So M(x,y,z), magnetization vector for the specific point (i,j,k) for the iteration (t+1) is calculated basing on the value of this vector for the same point in previous iteration and basing on the value of external magnetic field B at this point (i,j,k) and parameters T1,T2, and gyromagneticRatio, again at this point (i,j,k) (these parameters don't change through each iterations).
But it would be too easy. I am certainly missing something here.
Maybe there is another dynamic input here, for example M also depends on the values of this M of the previous operation of adjustant points? Check: would equations remain the same if we have 1D 2,097,152 elements instead of 3D 128x128x128?
Or B is changing too each iteration? Check: How B differs from T1, T2 and gyrRatio from calculation point of view, for example?

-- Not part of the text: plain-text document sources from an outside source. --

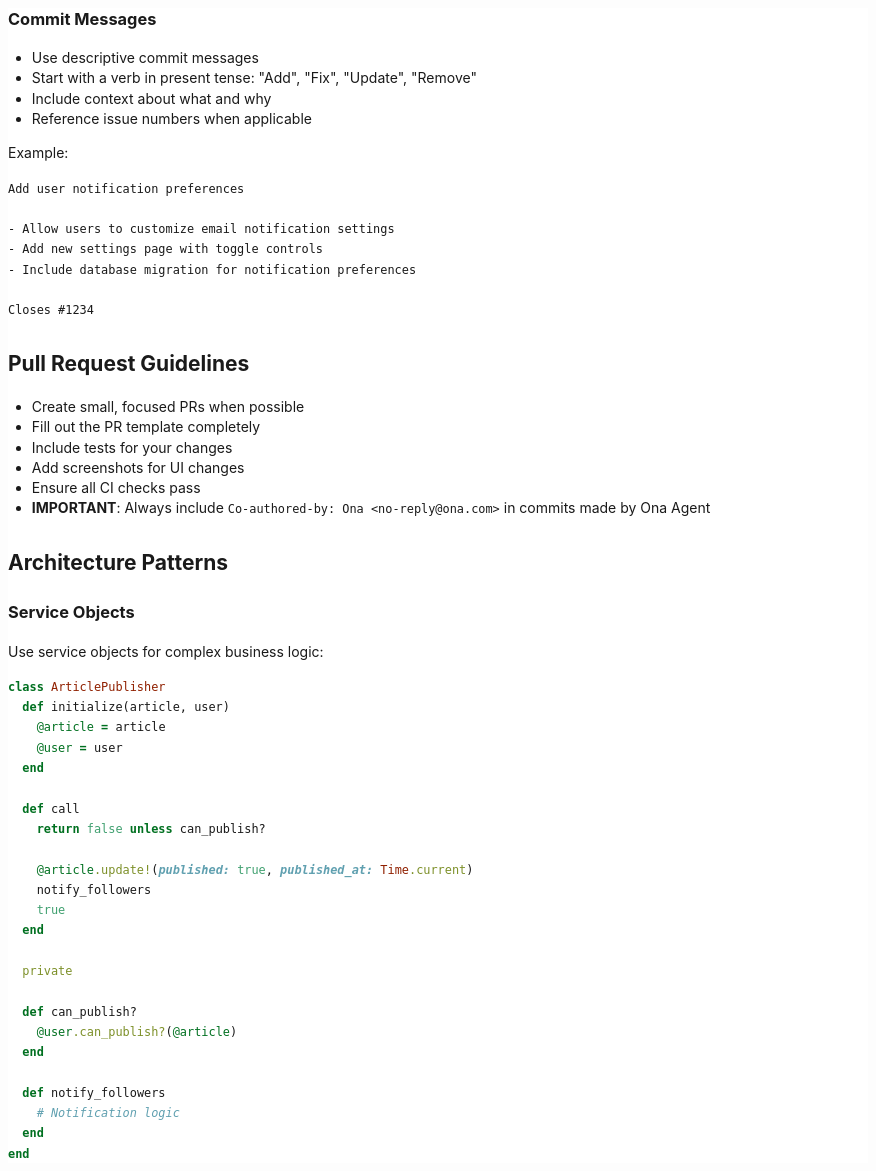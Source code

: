 ### Commit Messages
- Use descriptive commit messages
- Start with a verb in present tense: "Add", "Fix", "Update", "Remove"
- Include context about what and why
- Reference issue numbers when applicable

Example:
```
Add user notification preferences

- Allow users to customize email notification settings
- Add new settings page with toggle controls
- Include database migration for notification preferences

Closes #1234
```

## Pull Request Guidelines
- Create small, focused PRs when possible
- Fill out the PR template completely
- Include tests for your changes
- Add screenshots for UI changes
- Ensure all CI checks pass
- **IMPORTANT**: Always include `Co-authored-by: Ona <no-reply@ona.com>` in commits made by Ona Agent

## Architecture Patterns

### Service Objects
Use service objects for complex business logic:
```ruby
class ArticlePublisher
  def initialize(article, user)
    @article = article
    @user = user
  end

  def call
    return false unless can_publish?
    
    @article.update!(published: true, published_at: Time.current)
    notify_followers
    true
  end

  private

  def can_publish?
    @user.can_publish?(@article)
  end

  def notify_followers
    # Notification logic
  end
end
```
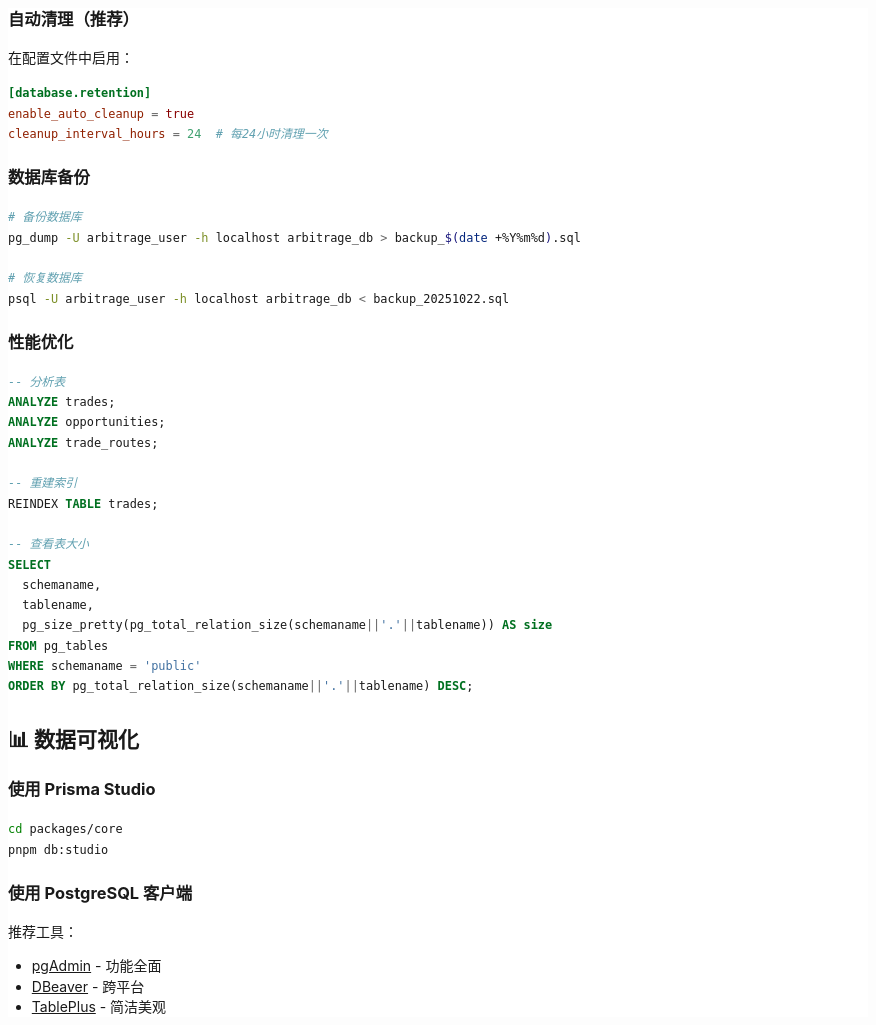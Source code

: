 ### 自动清理（推荐）

在配置文件中启用：

```toml
[database.retention]
enable_auto_cleanup = true
cleanup_interval_hours = 24  # 每24小时清理一次
```

### 数据库备份

```bash
# 备份数据库
pg_dump -U arbitrage_user -h localhost arbitrage_db > backup_$(date +%Y%m%d).sql

# 恢复数据库
psql -U arbitrage_user -h localhost arbitrage_db < backup_20251022.sql
```

### 性能优化

```sql
-- 分析表
ANALYZE trades;
ANALYZE opportunities;
ANALYZE trade_routes;

-- 重建索引
REINDEX TABLE trades;

-- 查看表大小
SELECT 
  schemaname,
  tablename,
  pg_size_pretty(pg_total_relation_size(schemaname||'.'||tablename)) AS size
FROM pg_tables
WHERE schemaname = 'public'
ORDER BY pg_total_relation_size(schemaname||'.'||tablename) DESC;
```

## 📊 数据可视化

### 使用 Prisma Studio

```bash
cd packages/core
pnpm db:studio
```

### 使用 PostgreSQL 客户端

推荐工具：
- [pgAdmin](https://www.pgadmin.org/) - 功能全面
- [DBeaver](https://dbeaver.io/) - 跨平台
- [TablePlus](https://tableplus.com/) - 简洁美观
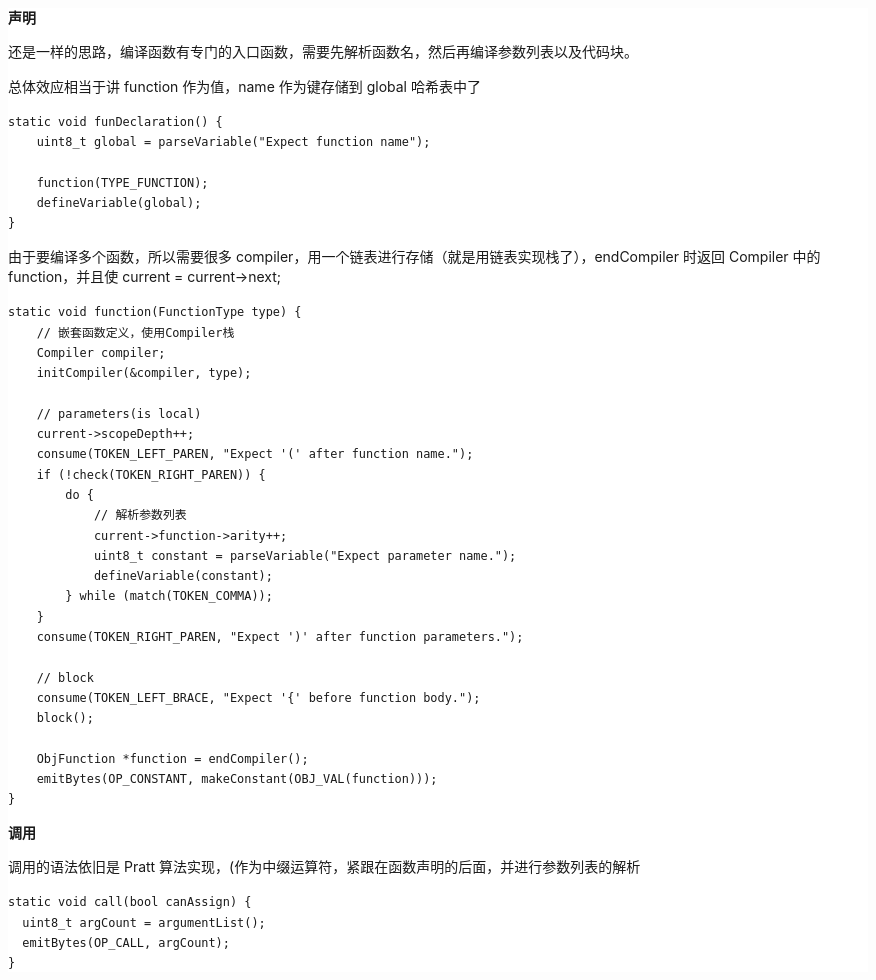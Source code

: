 **声明**

还是一样的思路，编译函数有专门的入口函数，需要先解析函数名，然后再编译参数列表以及代码块。

总体效应相当于讲 function 作为值，name 作为键存储到 global 哈希表中了

```
static void funDeclaration() {
    uint8_t global = parseVariable("Expect function name");

    function(TYPE_FUNCTION);
    defineVariable(global);
}
```

由于要编译多个函数，所以需要很多 compiler，用一个链表进行存储（就是用链表实现栈了），endCompiler 时返回 Compiler 中的 function，并且使 current = current->next;

```
static void function(FunctionType type) {
    // 嵌套函数定义，使用Compiler栈
    Compiler compiler;
    initCompiler(&compiler, type);

    // parameters(is local)
    current->scopeDepth++;
    consume(TOKEN_LEFT_PAREN, "Expect '(' after function name.");
    if (!check(TOKEN_RIGHT_PAREN)) {
        do {
            // 解析参数列表
            current->function->arity++;
            uint8_t constant = parseVariable("Expect parameter name.");
            defineVariable(constant);
        } while (match(TOKEN_COMMA));
    }
    consume(TOKEN_RIGHT_PAREN, "Expect ')' after function parameters.");

    // block
    consume(TOKEN_LEFT_BRACE, "Expect '{' before function body.");
    block();

    ObjFunction *function = endCompiler();
    emitBytes(OP_CONSTANT, makeConstant(OBJ_VAL(function)));
}
```

**调用**

调用的语法依旧是 Pratt 算法实现，(作为中缀运算符，紧跟在函数声明的后面，并进行参数列表的解析

```
static void call(bool canAssign) {
  uint8_t argCount = argumentList();
  emitBytes(OP_CALL, argCount);
}
```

memory optimization group organization optimization
hayabusaxps Aug 12, 2011 12:02 PM (in response to maximmoroz)well in a mri there are usually millions of these little data points all being processed in parralel well more like the summation of the hydrogen atoms magnetic vectors (bc thier spinning) create a signal that we can measure
1)values of this M of the previous operation of adjustant points
the concept of the mri is fairly basic its the pulse sequence required to create an echo with usable information that can get tricky, yes the molecule molecule dephasing isnt present to create distortion but wikipedias idea should give you a good idea of which elements are being used.
2) would equations remain the same if we have 1D 2,097,152 elements instead of 3D 128x128x128?
yes the equations would not change because they are still based on a Xdimension position and 3Dvector , the only difference is that they would not be getting a reading for a 3d space just a line.
3)Or B is changing too each iteration?
yes, each individual (i,j,k) element in M(i,j,k) has a slightly different B, this is what creates the echo, when used at a specific oscillation (larmar freq) thus we also have a changing B on each iteration.

memory optimization group organization optimization
hayabusaxps Aug 12, 2011 12:06 PM (in response to hayabusaxps)also the automatic workgrouping changes i believe when the card processes 3 dimensional vs 1 dimensional.
i believe i saw a huge increase in utilization when using a 3d calculation space over a 1 dimensional space, but really it shouldnt matter as long as your repeating the kernal with different input positions.
although you have a point there because when you encode the stream into a cube it requires more processing.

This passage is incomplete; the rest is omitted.